\medskip

\noindent
{\bf Previous Related Work.}
 Multiple instance learning (MIL), specifically its classification setting, was proposed by \cite{DLL97} to model drug activity detection where the bag-label is an {\sf OR} of its (unknown) instance-labels (all labels are $\{0,1\}$-valued), with the goal being to train an instance-label classifier. MIL has subsequently been used in various other applications such as medical image~\citep{WYY15} and videos~\citep{SDB13} analysis,  time series prediction~\citep{M98}, and information retrieval~\citep{LY00}.
 
In MIR i.e., multiple instance regression, introduced by \cite{RP01}, the underlying task is regression over the real-valued labels. For each bag, the label of a \emph{primary} instance from it is its bag-label. % problem has not received as much attention as MIL. 

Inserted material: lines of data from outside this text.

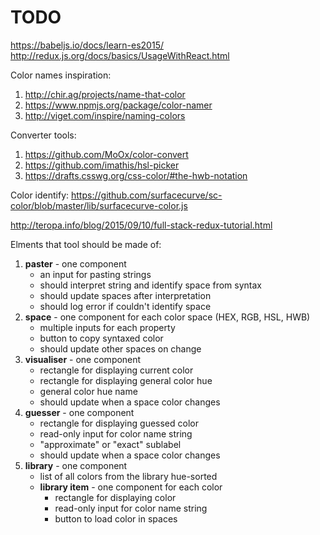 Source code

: # TODO

https://babeljs.io/docs/learn-es2015/
http://redux.js.org/docs/basics/UsageWithReact.html

Color names inspiration:

1. http://chir.ag/projects/name-that-color
2. https://www.npmjs.org/package/color-namer
3. http://viget.com/inspire/naming-colors

Converter tools:

1. https://github.com/MoOx/color-convert
2. https://github.com/imathis/hsl-picker
3. https://drafts.csswg.org/css-color/#the-hwb-notation

Color identify:
https://github.com/surfacecurve/sc-color/blob/master/lib/surfacecurve-color.js

http://teropa.info/blog/2015/09/10/full-stack-redux-tutorial.html

Elments that tool should be made of:

1. **paster** - one component
    - an input for pasting strings
    - should interpret string and identify space from syntax
    - should update spaces after interpretation
    - should log error if couldn't identify space
2. **space** - one component for each color space (HEX, RGB, HSL, HWB)
    - multiple inputs for each property
    - button to copy syntaxed color
    - should update other spaces on change
3. **visualiser** - one component
    - rectangle for displaying current color
    - rectangle for displaying general color hue
    - general color hue name
    - should update when a space color changes
4. **guesser** - one component
    - rectangle for displaying guessed color
    - read-only input for color name string
    - "approximate" or "exact" sublabel
    - should update when a space color changes
5. **library** - one component
    - list of all colors from the library hue-sorted
    - **library item** - one component for each color
        - rectangle for displaying color
        - read-only input for color name string
        - button to load color in spaces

The earliest applications of MIR formulations have been in remote sensing such as aerosol optical depth prediction~\citep{WRHOV08} and crop yield prediction~\citep{WL07}. More recently, for applications like assessing image quality depending on that of a constituent prime image, \cite{Liangetal21} modeled the problem as MIR to develop model training methods. Another image analysis task of facial age estimation has also been studied in the work of \cite{Liu2019WitnessDI} using MIR techniques while MIR has also recently been used to model the continuous response of bags of neoantigens~\citep{Parketal22}. Other applications of MIR are possible in user modeling for online advertising, where due to privacy considerations, an online purchase or conversion event cannot be linked to a unique user clicks, rather we have a subset or bag of clicks which could have resulted in the conversion (see Section 2.1 of \citep{o2022challenges}).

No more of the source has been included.